Edward Carleton Holmes the Younger (12 February 1843 – 9 April 1932) was one of three practising solicitors who drew up the first rules of Rugby Football Union.

==Early life==
Holmes was born in St Pancras, London, to Edward Carleton Holmes (Senior), a practising solicitor from Arundel, and Elizabeth Carleton Sayres, from Worthing. At the time of Edward's birth, his parents were living in 31 Bedford Row, Camden Town, London, WC1, close to Gray's Inn Fields. Edward was the eldest of six children.

==Drawing up rugby's rules==
Edward Carleton Holmes (Yngr) was a practising solicitor with offices in Bloomsbury. He was captain of Richmond Rugby Club between 1866 and 1871 and later became its president. The club was influential in London's rugby scene in the early 1870s, as was Holmes himself.

===Rugby's first 59 rules===
On 26 January 1871, the Rugby Football Union held its first meeting to discuss rugby's future with the aim of drawing up some rules of play and to clean up the game. The meeting was held at the offices of Edward Carleton Holmes situated at 31 Bedford Row, Camden Town, the house where Holmes had grown up. The meeting appointed a committee of three persons to draft the rules of rugby.
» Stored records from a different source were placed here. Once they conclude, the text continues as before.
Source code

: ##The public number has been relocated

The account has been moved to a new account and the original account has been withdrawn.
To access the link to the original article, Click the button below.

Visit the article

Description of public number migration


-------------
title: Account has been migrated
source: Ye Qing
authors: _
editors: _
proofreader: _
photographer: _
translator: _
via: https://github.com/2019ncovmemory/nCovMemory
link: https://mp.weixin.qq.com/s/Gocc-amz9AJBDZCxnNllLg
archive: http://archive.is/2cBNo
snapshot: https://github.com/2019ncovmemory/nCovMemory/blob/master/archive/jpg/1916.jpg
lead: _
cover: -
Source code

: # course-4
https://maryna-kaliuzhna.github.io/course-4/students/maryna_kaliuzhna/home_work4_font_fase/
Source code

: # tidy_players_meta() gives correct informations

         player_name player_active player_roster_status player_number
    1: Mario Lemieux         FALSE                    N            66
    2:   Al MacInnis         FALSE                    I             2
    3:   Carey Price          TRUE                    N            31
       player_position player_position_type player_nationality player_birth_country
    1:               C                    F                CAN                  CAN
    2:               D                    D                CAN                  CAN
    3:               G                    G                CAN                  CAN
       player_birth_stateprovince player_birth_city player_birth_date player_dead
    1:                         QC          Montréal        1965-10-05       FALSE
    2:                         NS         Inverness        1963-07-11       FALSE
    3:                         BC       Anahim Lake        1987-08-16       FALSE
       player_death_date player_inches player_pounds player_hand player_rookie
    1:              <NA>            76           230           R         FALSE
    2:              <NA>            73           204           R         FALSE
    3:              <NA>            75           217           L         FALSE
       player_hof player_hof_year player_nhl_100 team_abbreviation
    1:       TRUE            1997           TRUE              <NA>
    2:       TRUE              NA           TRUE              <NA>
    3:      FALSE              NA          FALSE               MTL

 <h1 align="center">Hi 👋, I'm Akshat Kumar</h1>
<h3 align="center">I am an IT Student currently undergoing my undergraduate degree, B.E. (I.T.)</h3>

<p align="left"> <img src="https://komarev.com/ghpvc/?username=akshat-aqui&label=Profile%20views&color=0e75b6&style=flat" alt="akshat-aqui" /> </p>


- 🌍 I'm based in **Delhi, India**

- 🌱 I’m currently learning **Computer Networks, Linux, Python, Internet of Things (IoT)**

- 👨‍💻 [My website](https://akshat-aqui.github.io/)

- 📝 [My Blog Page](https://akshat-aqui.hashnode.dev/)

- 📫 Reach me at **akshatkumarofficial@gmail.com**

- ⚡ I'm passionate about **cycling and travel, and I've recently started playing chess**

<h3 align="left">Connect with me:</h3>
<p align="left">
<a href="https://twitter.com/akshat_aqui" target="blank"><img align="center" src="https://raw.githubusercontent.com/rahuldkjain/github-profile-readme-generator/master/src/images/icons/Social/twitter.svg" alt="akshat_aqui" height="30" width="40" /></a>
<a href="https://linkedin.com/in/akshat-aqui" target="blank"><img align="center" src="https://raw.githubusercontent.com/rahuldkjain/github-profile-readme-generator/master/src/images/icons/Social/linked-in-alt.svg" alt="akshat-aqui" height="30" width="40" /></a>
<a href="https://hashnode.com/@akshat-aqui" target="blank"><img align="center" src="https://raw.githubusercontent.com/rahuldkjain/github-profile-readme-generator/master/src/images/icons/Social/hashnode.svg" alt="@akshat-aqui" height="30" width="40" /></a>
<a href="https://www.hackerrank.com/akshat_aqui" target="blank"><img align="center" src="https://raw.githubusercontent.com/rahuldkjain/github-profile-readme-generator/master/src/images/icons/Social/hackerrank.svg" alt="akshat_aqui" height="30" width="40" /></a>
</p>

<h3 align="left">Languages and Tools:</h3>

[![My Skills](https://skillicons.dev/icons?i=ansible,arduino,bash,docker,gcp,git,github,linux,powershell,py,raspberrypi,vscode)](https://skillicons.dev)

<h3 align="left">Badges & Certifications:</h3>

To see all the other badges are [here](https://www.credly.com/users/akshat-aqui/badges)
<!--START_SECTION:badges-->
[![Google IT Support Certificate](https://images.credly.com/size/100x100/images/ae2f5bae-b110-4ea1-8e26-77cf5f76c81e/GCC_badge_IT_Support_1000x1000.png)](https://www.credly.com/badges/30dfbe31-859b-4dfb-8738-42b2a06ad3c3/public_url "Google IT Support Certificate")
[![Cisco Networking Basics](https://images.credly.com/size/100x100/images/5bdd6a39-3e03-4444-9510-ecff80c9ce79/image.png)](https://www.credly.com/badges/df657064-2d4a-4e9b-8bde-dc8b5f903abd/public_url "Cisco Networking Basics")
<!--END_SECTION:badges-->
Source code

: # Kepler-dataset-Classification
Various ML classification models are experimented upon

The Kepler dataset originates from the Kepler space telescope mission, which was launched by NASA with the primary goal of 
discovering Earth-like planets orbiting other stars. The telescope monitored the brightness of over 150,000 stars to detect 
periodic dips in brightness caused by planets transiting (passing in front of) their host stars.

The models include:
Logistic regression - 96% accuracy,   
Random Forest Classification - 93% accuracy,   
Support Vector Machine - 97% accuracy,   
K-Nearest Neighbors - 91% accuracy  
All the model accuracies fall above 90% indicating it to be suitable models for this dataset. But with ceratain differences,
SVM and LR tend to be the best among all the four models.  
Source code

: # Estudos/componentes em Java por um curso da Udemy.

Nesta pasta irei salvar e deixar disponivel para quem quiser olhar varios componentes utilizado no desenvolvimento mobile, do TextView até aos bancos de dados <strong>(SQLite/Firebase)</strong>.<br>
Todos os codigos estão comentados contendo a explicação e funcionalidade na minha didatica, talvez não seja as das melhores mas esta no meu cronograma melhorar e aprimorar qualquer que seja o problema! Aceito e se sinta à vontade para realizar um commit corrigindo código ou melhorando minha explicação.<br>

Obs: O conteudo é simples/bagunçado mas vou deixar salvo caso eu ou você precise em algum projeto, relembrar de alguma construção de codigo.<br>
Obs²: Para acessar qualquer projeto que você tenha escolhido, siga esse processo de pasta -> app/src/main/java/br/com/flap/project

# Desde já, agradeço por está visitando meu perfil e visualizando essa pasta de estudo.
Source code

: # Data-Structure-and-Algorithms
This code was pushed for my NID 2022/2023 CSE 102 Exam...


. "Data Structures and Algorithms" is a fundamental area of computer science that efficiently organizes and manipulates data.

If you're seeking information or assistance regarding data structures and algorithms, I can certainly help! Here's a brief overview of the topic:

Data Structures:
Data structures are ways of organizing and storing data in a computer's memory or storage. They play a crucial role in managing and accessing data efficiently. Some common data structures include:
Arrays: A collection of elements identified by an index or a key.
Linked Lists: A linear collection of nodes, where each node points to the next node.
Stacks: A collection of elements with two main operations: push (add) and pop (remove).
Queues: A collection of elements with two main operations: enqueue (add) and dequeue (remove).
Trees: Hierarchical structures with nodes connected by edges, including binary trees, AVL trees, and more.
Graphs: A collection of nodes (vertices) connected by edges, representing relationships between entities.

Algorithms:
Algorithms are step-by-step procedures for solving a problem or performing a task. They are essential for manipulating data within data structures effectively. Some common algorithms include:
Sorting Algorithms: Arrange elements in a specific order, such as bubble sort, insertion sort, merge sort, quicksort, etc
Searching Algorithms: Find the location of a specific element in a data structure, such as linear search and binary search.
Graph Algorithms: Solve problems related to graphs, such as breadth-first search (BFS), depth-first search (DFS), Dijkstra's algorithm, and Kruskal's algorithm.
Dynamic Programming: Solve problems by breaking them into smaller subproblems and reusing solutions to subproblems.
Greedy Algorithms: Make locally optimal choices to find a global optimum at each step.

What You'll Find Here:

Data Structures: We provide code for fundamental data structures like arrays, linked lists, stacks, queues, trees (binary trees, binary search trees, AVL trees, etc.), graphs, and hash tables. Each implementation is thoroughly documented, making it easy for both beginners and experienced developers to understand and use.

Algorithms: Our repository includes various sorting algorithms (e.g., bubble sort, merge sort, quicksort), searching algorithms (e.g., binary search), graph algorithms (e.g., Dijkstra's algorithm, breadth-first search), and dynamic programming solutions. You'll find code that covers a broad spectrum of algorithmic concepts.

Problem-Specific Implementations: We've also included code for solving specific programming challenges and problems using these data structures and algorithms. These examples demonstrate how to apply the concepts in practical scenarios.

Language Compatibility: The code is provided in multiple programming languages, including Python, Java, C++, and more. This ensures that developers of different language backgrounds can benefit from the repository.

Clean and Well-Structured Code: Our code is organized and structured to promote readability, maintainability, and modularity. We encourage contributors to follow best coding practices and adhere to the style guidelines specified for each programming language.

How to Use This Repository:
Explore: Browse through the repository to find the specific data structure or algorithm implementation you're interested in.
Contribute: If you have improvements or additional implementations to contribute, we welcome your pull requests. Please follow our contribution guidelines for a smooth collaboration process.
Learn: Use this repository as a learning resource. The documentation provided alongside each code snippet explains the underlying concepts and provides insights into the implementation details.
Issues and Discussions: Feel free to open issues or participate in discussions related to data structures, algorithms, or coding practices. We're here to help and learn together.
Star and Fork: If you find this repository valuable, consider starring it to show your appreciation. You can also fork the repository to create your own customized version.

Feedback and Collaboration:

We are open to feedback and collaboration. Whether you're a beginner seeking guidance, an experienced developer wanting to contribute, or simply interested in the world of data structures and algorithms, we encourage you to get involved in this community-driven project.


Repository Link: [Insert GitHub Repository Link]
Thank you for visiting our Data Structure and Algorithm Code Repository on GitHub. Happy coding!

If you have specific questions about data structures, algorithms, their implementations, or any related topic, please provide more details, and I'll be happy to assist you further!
The committee comprised three practising solicitors: Algernon Rutter, Leonard James Maton, and 28-year-old Edward Carleton Holmes (Yngr). Holmes, Rutter and Maton (draftsman) were chosen because they were all former pupils of Rugby School and were therefore knowledgeable about the subject of rugby. This committee eventually drafted the first 59 rules of rugby and had them accepted by the Special General Meeting of the RFU on 24 June 1871. Their most important decision was the elimination of the practise of hacking.

==Marriage==
Two years later, in 1873, Edward Carleton Holmes (Yngr) married Frances Rosa Davies in Aberystwyth, South Wales where Davies was from, but the couple made their married home in 47 Springfield Road, Marylebone, London, but later moved to Beckenham, Kent.

==Holmes owned Tregullow Offices==
In 1889, aged 46, Edward Carleton Holmes (Yngr) bought the 'Tregullow Offices' (later Zimapan) from Sir William Robert Williams, the 3rd baronet of Tregullow, Cornwall, and then sold the property to barrister Charles Augustus Vansittart Conybeare.

==Death==
Following the death of Holmes's father in 1909 – who left his three surviving children a sizeable fortune – Edward Carleton Holmes (Yngr) moved from Kent to a Regency town house at 31 Brunswick Square, Hove, East Sussex, where he died on 9 April 1932 aged 89. In his will, he left £5,378 and a small bequest to his nurse Edith Muriel Wright.